The new contract is expected to launch with the first expiration of April 2020, pending regulatory approval, the exchange said.
"This time of unprecedented market conditions has led to growing demand for a broader range of delivery needs for our clients worldwide," said Derek Sammann, Senior Managing Director and Global Head of Commodity and Options Products, CME Group in a press release.
"By offering a choice of delivery sizes as well as inter-commodity spreads with our benchmark gold futures, this new contract will provide customers with maximum flexibility in managing physical delivery," Sammann added.
The news comes after an intense trading day in the gold space as the market has seen strong physical demand and dwindling supply.
According to reports, bullion banks across the board reported massive liquidity issues Tuesday in the physical market. The problem, according to many banks, was the Exchange For Physical (EFP) market, which allows traders to switch gold futures positions to and from physical. Spreads in EFP are typically around $2, but on Tuesday, because of a lack of supply, the spread increased as high as $40.
Part of the issue is the lack of specific gold bars. CME contracts are for 100-ounce bars. However, Good Delivery listed bar from the London Bullion Market Association are 400 ounces.
The move from the CME will help relieve some of the liquidity issues as future contracts could be filled with 400-ounce bars from the London Bullion Market Association.
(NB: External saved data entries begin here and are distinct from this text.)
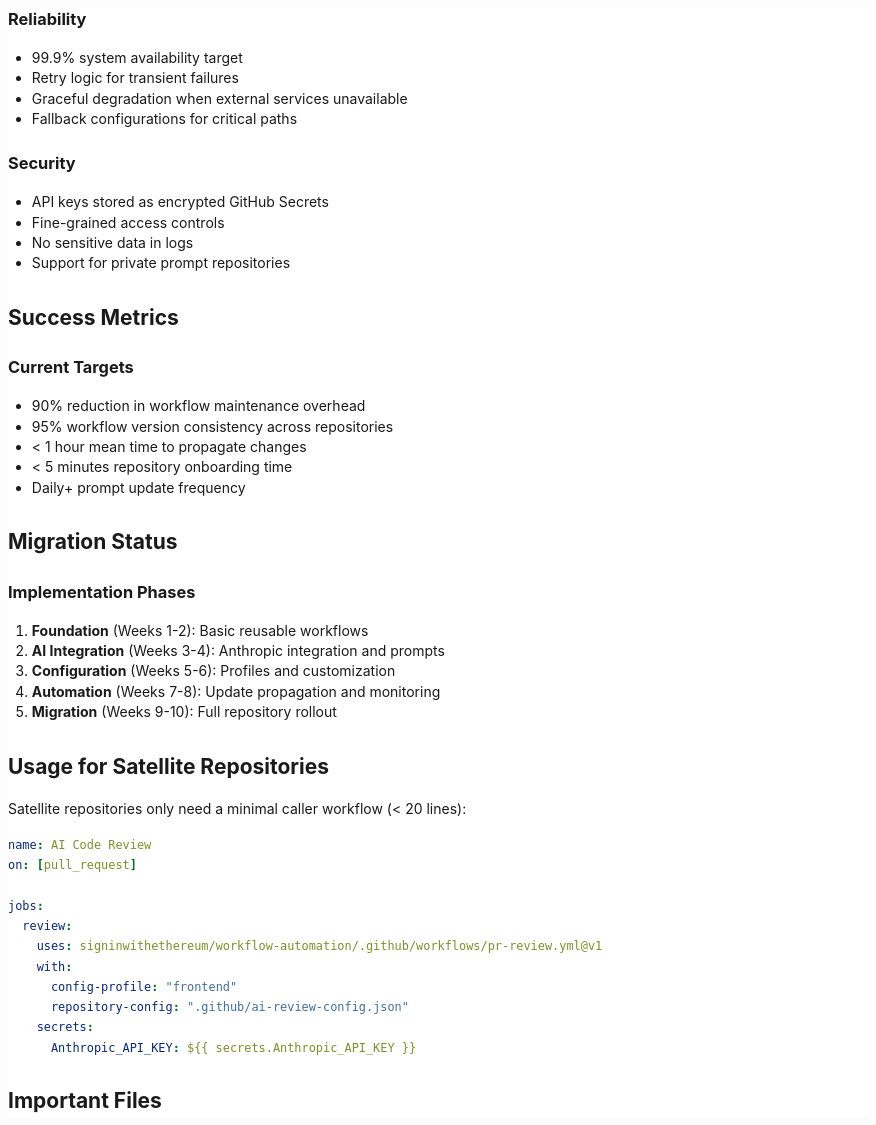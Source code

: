 ### Reliability
- 99.9% system availability target
- Retry logic for transient failures
- Graceful degradation when external services unavailable
- Fallback configurations for critical paths

### Security
- API keys stored as encrypted GitHub Secrets
- Fine-grained access controls
- No sensitive data in logs
- Support for private prompt repositories

## Success Metrics

### Current Targets
- 90% reduction in workflow maintenance overhead
- 95% workflow version consistency across repositories  
- < 1 hour mean time to propagate changes
- < 5 minutes repository onboarding time
- Daily+ prompt update frequency

## Migration Status

### Implementation Phases
1. **Foundation** (Weeks 1-2): Basic reusable workflows
2. **AI Integration** (Weeks 3-4): Anthropic integration and prompts
3. **Configuration** (Weeks 5-6): Profiles and customization
4. **Automation** (Weeks 7-8): Update propagation and monitoring  
5. **Migration** (Weeks 9-10): Full repository rollout

## Usage for Satellite Repositories

Satellite repositories only need a minimal caller workflow (< 20 lines):

```yaml
name: AI Code Review
on: [pull_request]

jobs:
  review:
    uses: signinwithethereum/workflow-automation/.github/workflows/pr-review.yml@v1
    with:
      config-profile: "frontend"
      repository-config: ".github/ai-review-config.json"
    secrets:
      Anthropic_API_KEY: ${{ secrets.Anthropic_API_KEY }}
```

## Important Files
According to reports, The LBMA and executives at major gold-trading banks asked CME to allow 400-ounce bars to be used to settle Comex contracts.
Earlier in the day, the LBMA said that it was working with the CME to resolve the liquidity issues.
"LBMA has offered its support to CME Group to facilitate physical delivery in New York and is working closely with Comex and other key stakeholders to ensure the efficient running of the global gold market," the association said in an email to Kitco News.
In an interview with Kitco News, Ole Hansen, head of commodity strategy, said that the price dislocation in the gold market Tuesday was a logistics problem and a breakdown in the supply chain because of the coronavirus.
"We don't have enough hands to handle all the demand," he said. "There is plenty of gold in the market, but it's not in the right places. Nobody can deliver the gold because we are forced to stay home."